Я обратила своё внимание на худенькую смуглую девочку, которой на вид было лет четырнадцать. С каким упорством она стучала по корням деревьев, чтобы снять первые слои земли! А рядом с девочкой неизменно стояла её старенькая красавица-бабушка, рослая, прямая ещё, но сморщенная, как скелет, обтянутый коричневой кожей. Я видела, что бабушка ломала руки перед внучкой, чуть не на коленях упрашивала девочку отдохнуть и поберечь свои силы, но крошка упрямо стучала лопатой, которая не могла перерубить дерево.
— Как жалко бабушку. Да и девочка такая слабенькая, — сказала я женщинам.
— А ты — не такая же? — услышала я в ответ.
— Я — нет! Я сильная, у меня — мускулы! Тут раздался весёлый взрыв хохота.
— У нашей Наташи — мускулы! — заливались все.
Я не обижалась, смеялась вместе со всеми, показывая свои обнажённые руки. А ноги у меня были все в царапинах, особенно икры ног были разодраны.
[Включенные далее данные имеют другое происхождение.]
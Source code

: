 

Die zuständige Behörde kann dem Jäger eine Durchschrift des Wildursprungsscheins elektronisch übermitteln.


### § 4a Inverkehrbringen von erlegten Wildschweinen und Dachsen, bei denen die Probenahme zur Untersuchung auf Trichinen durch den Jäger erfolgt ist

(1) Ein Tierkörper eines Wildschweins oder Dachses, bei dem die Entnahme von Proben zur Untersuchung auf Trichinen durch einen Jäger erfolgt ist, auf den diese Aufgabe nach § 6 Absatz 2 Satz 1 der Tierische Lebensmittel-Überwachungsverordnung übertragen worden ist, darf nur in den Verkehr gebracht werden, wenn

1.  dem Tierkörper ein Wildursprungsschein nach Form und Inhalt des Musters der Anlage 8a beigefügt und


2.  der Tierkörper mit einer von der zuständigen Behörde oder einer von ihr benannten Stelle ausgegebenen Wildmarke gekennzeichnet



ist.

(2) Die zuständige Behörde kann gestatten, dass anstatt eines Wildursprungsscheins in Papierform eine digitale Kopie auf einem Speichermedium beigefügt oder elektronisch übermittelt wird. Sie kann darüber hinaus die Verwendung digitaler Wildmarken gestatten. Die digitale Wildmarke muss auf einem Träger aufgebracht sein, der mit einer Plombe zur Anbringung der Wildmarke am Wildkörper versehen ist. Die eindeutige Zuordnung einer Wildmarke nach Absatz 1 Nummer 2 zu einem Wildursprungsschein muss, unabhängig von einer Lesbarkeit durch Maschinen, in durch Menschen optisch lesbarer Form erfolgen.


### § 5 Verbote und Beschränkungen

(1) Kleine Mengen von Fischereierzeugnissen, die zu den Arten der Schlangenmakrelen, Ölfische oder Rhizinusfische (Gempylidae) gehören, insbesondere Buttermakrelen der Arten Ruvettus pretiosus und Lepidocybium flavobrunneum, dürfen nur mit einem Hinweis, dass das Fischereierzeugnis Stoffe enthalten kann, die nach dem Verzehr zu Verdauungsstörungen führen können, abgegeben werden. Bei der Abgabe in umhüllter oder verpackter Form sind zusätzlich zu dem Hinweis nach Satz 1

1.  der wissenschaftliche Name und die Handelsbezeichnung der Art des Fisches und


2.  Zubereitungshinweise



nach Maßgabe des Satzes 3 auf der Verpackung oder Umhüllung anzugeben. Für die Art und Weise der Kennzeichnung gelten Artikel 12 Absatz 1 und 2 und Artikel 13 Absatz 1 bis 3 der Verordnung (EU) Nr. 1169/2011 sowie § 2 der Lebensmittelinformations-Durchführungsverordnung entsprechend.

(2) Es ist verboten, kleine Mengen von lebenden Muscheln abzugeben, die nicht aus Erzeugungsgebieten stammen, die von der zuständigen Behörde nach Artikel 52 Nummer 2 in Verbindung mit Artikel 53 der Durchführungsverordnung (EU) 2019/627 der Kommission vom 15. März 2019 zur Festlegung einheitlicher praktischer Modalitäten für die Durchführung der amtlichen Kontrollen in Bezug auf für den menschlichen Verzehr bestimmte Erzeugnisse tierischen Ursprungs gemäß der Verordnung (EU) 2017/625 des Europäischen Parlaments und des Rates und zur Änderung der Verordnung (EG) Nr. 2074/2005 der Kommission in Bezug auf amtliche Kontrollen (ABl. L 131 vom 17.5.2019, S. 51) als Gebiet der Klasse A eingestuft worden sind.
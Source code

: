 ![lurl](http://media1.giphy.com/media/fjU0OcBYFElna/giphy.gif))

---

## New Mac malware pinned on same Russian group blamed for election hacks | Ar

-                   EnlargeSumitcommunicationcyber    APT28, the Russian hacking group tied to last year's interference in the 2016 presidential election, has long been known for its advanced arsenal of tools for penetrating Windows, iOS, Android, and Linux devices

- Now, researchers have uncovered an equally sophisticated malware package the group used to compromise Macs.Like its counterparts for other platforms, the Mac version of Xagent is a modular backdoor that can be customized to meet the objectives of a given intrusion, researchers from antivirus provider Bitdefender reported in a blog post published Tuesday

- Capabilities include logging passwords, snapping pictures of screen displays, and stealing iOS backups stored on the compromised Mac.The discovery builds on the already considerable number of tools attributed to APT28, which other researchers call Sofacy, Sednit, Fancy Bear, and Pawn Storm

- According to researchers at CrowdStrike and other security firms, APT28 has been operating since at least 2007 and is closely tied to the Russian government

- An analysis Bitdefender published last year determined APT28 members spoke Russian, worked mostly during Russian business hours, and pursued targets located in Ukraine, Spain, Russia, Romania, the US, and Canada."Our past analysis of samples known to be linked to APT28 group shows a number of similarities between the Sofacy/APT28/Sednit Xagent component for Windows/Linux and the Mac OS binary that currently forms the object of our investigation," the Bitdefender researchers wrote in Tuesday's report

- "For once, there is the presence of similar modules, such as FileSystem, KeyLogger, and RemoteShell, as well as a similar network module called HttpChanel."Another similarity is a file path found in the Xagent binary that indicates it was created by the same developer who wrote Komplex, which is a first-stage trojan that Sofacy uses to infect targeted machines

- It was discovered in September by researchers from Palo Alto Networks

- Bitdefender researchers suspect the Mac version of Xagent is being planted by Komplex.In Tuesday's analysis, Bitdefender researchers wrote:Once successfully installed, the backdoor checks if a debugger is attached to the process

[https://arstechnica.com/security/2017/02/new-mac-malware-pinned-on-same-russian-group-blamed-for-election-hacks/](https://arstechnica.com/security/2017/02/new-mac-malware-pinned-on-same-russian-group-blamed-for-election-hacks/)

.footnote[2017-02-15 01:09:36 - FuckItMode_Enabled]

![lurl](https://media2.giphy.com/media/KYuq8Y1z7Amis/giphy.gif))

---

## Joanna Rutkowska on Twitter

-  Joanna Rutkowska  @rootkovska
Ведь когда мы тащили бревна, не обращали внимания на ельник, на сучья под ногами, шагая вереницей. Когда я вернулась домой, мама велела мне носить чулки, стыдясь моих разодранных ног, а я была глупая и ими гордилась. Вместо предполагаемых трёх недель я проработала на трудфронте почти все лето. Лишь в августе я снова взялась за книги, но уже 10-го класса. «Что с тобой? Как ты изменилась!» — говорили мне учителя. Да я и сама чувствовала, что детство прошло, что я стала серьёзнее, задумчивее. Больше я не интересовалась светской литературой. Что может дать она душе? Я теперь поняла, что жизнь наша в руках Господа, что Он волен взять её, когда захочет, а потому надо беречь каждый час. Он не повторится, а вечность близка...
Окончание школы
Зима 42-43-го года была нелегка. Здание экстерната не отапливалось, мы сидели на уроках в ватных пальто, шапках, валенках. В замороженных зданиях — ни воды, ни туалета. Писать в варежках невозможно, и бумага — ледяная. У брата Серёжи и у меня была отморожена кожа на мизинце и других пальцах. Они распухали и трескались до крови. И все же мы писали. Серёжа окончил за два года 7-й и 8-й, я — 9-й и 10-й классы. Летом он поступил в Энергетический институт, который давал студентам бронь, то есть их не призывали в армию. Так мой младший брат избежал фронта и остался жив, а старший брат Николай был убит в первом же бою, 30 августа 1943 года.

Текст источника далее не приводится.